A source of sound is moving with a velocity of \( 50 \mathrm{~ms}^{-1} \) towards a stationary observer. The observer measures the frequency of sound as \( 500 \mathrm{~Hz} \). The apparent frequency of sound as heard by the observer when source is moving away from him with the same speed is (Speed of sound at room temperature \( 350 \mathrm{~ms}^{-1} \))

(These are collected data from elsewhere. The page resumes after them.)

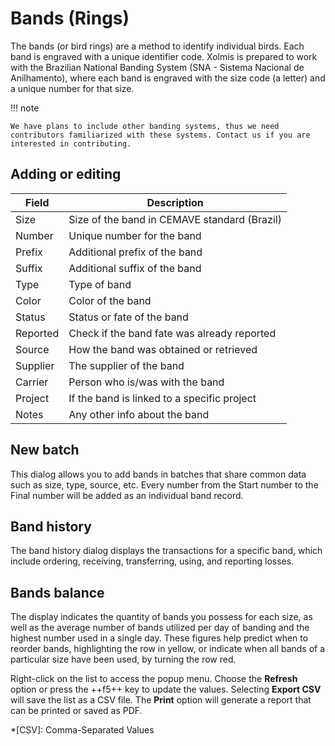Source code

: # Bands (Rings)

The bands (or bird rings) are a method to identify individual birds. Each band is engraved with a unique identifier code. Xolmis is prepared to work with the Brazilian National Banding System (SNA - Sistema Nacional de Anilhamento), where each band is engraved with the size code (a letter) and a unique number for that size.

!!! note

    We have plans to include other banding systems, thus we need contributors familiarized with these systems. Contact us if you are interested in contributing.

## Adding or editing

| Field | Description |
| --- | --- |
| Size | Size of the band in CEMAVE standard (Brazil) |
| Number | Unique number for the band |
| Prefix | Additional prefix of the band |
| Suffix | Additional suffix of the band |
| Type | Type of band |
| Color | Color of the band |
| Status | Status or fate of the band |
| Reported | Check if the band fate was already reported |
| Source | How the band was obtained or retrieved |
| Supplier | The supplier of the band |
| Carrier | Person who is/was with the band |
| Project | If the band is linked to a specific project |
| Notes | Any other info about the band |

## New batch

This dialog allows you to add bands in batches that share common data such as size, type, source, etc. Every number from the Start number to the Final number will be added as an individual band record.

## Band history

The band history dialog displays the transactions for a specific band, which include ordering, receiving, transferring, using, and reporting losses.

## Bands balance

The display indicates the quantity of bands you possess for each size, as well as the average number of bands utilized per day of banding and the highest number used in a single day. These figures help predict when to reorder bands, highlighting the row in yellow, or indicate when all bands of a particular size have been used, by turning the row red.

Right-click on the list to access the popup menu. Choose the **Refresh** option or press the ++f5++ key to update the values. Selecting **Export CSV** will save the list as a CSV file. The **Print** option will generate a report that can be printed or saved as PDF.

*[CSV]: Comma-Separated Values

Given, velocity of source of sound \( =50 \mathrm{~ms}^{-1} \); frequency measured by observer \( =500 \mathrm{~Hz} \)
Now, frequency of sound when source is moving towards stationary observer is
\(f^{\prime}=f\left(\frac{v}{v-v_{s}}\right) \rightarrow(1)\)

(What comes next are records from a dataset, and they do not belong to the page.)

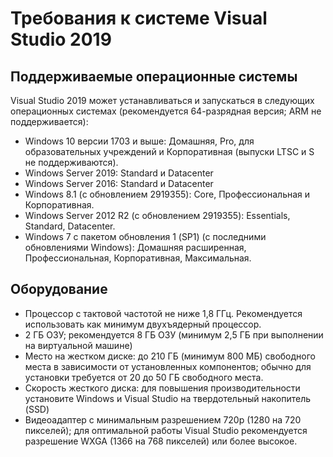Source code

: # Требования к системе Visual Studio 2019

## Поддерживаемые операционные системы
Visual Studio 2019 может устанавливаться и запускаться в следующих операционных системах (рекомендуется 64-разрядная версия; ARM не поддерживается):
- Windows 10 версии 1703 и выше: Домашняя, Pro, для образовательных учреждений и Корпоративная (выпуски LTSC и S не поддерживаются).
- Windows Server 2019: Standard и Datacenter
- Windows Server 2016: Standard и Datacenter
- Windows 8.1 (с обновлением 2919355): Core, Профессиональная и Корпоративная.
- Windows Server 2012 R2 (с обновлением 2919355): Essentials, Standard, Datacenter.
- Windows 7 с пакетом обновления 1 (SP1) (с последними обновлениями Windows): Домашняя расширенная, Профессиональная, Корпоративная, Максимальная.

## Оборудование
- Процессор с тактовой частотой не ниже 1,8 ГГц. Рекомендуется использовать как минимум двухъядерный процессор.
- 2 ГБ ОЗУ; рекомендуется 8 ГБ ОЗУ (минимум 2,5 ГБ при выполнении на виртуальной машине)
- Место на жестком диске: до 210 ГБ (минимум 800 МБ) свободного места в зависимости от установленных компонентов; обычно для установки требуется от 20 до 50 ГБ свободного места.
- Скорость жесткого диска: для повышения производительности установите Windows и Visual Studio на твердотельный накопитель (SSD)
- Видеоадаптер с минимальным разрешением 720p (1280 на 720 пикселей); для оптимальной работы Visual Studio рекомендуется разрешение WXGA (1366 на 768 пикселей) или более высокое.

Frequency of sound when source is moving away from the stationary observer is
\(f^{\prime \prime}=f\left(\frac{v}{v+v_{s}}\right) \rightarrow(2)\)
Using Eqs. (1) and (2), we have
\(\frac{f^{\prime}}{f^{\prime \prime}}=\frac{f\left(\frac{v}{v-v_{s}}\right)}{f\left(\frac{v}{v+v_{s}}\right)} \)
\(\Rightarrow \frac{f^{\prime}}{f^{\prime \prime}}=\frac{\left(v+v_{s}\right)}{\left(v-v_{s}\right)}\)
Substitute \( v=350 \mathrm{~ms}^{-1} ; v_{s}=50 \mathrm{~ms}^{-} \)
\(f^{\prime}=500 H z \)
\(\frac{500}{f^{\prime \prime}}=\frac{350+50}{350-50} \)
\(\Rightarrow \frac{500}{f^{\prime \prime}}=\frac{400}{300} \)
\(\Rightarrow f^{\prime \prime}=\frac{300 \times 500}{400}\)
Therefore, \( f^{\prime \prime}=375 \mathrm{~Hz} \)
Thus, apparent frequency of sound as heard by the observer when source is moving away from him is \( 375 \mathrm{~Hz} \).